Data shown:
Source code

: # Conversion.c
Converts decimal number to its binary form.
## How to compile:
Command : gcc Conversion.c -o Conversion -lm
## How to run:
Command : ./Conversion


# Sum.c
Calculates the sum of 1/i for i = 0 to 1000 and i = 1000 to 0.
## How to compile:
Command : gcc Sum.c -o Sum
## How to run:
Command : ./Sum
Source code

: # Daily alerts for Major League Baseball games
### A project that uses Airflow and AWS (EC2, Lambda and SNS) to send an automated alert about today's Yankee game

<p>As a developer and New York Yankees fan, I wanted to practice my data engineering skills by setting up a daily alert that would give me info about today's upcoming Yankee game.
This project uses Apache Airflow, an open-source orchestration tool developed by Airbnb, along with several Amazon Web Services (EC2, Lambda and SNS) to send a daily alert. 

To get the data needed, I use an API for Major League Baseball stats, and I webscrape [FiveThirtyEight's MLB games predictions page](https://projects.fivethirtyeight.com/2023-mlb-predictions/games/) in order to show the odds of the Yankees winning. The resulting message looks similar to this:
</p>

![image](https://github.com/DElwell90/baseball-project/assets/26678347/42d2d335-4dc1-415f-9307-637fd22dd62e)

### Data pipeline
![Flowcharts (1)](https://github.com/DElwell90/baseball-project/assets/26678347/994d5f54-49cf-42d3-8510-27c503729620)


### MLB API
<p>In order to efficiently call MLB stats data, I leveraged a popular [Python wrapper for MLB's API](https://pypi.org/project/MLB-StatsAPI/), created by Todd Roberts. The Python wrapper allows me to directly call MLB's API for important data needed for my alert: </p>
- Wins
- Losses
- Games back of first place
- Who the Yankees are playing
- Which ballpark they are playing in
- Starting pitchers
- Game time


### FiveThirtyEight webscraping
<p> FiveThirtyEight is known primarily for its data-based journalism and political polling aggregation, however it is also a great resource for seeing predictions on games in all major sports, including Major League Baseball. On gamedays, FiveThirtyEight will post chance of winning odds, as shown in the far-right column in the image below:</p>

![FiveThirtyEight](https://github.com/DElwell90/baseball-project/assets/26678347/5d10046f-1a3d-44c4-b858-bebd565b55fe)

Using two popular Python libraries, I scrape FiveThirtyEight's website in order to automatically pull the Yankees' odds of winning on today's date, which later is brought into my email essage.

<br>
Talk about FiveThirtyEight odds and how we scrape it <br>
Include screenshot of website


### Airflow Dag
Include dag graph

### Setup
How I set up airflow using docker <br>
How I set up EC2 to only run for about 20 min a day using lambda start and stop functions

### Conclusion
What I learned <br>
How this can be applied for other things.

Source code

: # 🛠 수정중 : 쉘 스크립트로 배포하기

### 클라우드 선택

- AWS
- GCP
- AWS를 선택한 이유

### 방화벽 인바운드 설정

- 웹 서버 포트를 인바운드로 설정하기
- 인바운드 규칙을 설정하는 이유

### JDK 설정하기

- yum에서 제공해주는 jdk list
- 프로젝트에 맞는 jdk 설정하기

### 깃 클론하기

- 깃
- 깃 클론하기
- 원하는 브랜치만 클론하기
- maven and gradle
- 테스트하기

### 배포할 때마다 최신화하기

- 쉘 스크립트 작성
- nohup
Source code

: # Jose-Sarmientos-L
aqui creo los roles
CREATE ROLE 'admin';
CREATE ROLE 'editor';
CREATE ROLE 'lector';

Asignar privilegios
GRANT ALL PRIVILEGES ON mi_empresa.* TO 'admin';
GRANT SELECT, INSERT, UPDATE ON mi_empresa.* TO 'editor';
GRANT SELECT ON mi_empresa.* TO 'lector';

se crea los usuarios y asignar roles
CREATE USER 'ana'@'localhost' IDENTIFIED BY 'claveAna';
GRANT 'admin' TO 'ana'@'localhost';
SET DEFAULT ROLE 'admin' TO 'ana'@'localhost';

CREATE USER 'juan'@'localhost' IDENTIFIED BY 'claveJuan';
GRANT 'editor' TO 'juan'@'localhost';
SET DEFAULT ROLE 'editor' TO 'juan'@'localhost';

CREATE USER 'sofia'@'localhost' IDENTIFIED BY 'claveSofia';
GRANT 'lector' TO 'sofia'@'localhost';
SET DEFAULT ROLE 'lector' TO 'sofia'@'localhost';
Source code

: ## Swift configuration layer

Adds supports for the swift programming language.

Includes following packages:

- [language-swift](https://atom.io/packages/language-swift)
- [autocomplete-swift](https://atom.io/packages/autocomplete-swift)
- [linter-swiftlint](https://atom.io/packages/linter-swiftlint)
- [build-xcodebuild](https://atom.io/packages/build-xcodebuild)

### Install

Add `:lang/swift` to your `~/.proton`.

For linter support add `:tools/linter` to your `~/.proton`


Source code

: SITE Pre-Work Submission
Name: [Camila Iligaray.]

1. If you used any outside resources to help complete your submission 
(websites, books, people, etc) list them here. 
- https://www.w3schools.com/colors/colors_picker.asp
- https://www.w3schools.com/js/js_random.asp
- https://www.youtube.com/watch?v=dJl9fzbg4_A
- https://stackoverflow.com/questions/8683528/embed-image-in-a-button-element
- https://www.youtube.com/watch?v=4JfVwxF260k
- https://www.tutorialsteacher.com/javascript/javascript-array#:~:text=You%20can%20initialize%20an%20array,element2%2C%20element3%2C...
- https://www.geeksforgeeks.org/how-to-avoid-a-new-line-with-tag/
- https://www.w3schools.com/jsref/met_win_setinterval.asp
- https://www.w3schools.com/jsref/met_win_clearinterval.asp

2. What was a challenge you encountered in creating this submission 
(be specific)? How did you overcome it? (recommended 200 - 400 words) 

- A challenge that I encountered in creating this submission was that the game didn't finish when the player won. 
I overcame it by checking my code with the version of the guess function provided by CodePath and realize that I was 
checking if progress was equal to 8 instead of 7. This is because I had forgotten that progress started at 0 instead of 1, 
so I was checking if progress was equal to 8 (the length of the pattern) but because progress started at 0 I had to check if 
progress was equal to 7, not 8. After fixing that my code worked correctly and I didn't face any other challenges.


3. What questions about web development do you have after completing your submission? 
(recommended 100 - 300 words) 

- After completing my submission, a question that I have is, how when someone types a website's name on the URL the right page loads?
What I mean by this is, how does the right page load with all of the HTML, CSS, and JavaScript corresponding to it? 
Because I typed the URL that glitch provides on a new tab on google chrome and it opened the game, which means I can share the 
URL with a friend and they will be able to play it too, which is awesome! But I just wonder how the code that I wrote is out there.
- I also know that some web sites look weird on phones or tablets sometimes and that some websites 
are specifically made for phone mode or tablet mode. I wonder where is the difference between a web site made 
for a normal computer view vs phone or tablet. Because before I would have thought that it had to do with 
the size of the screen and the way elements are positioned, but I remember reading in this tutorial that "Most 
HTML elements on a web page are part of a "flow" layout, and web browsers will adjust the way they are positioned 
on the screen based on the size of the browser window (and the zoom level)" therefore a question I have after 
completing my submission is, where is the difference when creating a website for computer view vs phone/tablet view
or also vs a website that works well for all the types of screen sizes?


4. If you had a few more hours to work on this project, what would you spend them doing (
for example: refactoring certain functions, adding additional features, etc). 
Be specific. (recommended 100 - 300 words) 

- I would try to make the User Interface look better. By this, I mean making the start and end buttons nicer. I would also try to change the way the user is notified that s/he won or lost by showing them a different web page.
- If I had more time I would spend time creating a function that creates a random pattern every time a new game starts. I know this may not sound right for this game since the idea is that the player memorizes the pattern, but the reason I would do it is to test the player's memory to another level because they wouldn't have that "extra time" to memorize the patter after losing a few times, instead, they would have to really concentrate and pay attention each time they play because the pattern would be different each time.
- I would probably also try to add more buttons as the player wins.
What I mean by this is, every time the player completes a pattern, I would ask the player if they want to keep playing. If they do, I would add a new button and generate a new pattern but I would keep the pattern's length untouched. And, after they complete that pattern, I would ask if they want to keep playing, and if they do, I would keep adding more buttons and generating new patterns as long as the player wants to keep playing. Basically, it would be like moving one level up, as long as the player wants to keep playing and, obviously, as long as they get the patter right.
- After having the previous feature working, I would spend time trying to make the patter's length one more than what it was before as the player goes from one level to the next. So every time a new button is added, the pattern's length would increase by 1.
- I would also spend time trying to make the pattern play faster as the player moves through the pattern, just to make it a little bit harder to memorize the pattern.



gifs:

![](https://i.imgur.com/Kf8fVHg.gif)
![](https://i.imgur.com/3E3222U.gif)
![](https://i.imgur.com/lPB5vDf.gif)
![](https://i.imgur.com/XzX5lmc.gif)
==
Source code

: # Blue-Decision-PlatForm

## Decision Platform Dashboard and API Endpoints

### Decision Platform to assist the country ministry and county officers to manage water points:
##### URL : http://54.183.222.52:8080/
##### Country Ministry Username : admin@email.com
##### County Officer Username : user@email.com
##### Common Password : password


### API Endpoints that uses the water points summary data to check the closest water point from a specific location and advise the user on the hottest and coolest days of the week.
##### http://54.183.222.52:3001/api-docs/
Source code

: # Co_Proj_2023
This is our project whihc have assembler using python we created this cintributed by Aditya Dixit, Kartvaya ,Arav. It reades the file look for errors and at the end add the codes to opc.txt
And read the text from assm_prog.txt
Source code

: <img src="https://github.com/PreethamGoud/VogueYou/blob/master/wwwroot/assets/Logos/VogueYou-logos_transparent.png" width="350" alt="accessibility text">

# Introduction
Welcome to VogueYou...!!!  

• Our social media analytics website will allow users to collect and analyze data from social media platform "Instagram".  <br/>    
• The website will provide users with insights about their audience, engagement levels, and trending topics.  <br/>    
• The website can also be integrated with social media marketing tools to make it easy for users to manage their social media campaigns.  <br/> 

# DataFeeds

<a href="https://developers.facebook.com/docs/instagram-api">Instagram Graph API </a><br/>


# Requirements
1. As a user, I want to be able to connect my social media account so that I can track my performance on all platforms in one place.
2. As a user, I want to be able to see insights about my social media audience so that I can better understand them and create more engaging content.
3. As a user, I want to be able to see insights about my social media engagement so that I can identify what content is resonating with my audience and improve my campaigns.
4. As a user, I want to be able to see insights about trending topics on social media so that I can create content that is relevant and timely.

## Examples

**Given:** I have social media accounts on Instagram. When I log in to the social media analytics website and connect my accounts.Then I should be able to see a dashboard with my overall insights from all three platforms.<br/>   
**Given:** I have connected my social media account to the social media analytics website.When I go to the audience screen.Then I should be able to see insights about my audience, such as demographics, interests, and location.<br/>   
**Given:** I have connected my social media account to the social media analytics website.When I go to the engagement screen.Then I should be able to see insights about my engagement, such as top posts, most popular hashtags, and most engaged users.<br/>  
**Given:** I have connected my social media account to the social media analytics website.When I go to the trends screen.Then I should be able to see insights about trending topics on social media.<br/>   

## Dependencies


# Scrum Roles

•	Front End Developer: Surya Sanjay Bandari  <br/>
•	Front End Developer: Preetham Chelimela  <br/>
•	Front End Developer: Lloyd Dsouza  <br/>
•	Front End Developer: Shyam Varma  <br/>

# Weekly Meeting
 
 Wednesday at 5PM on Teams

What to produce:
Within the data, tally each line containing the string "VogueYou". Answer with the number by itself.

Task output:
2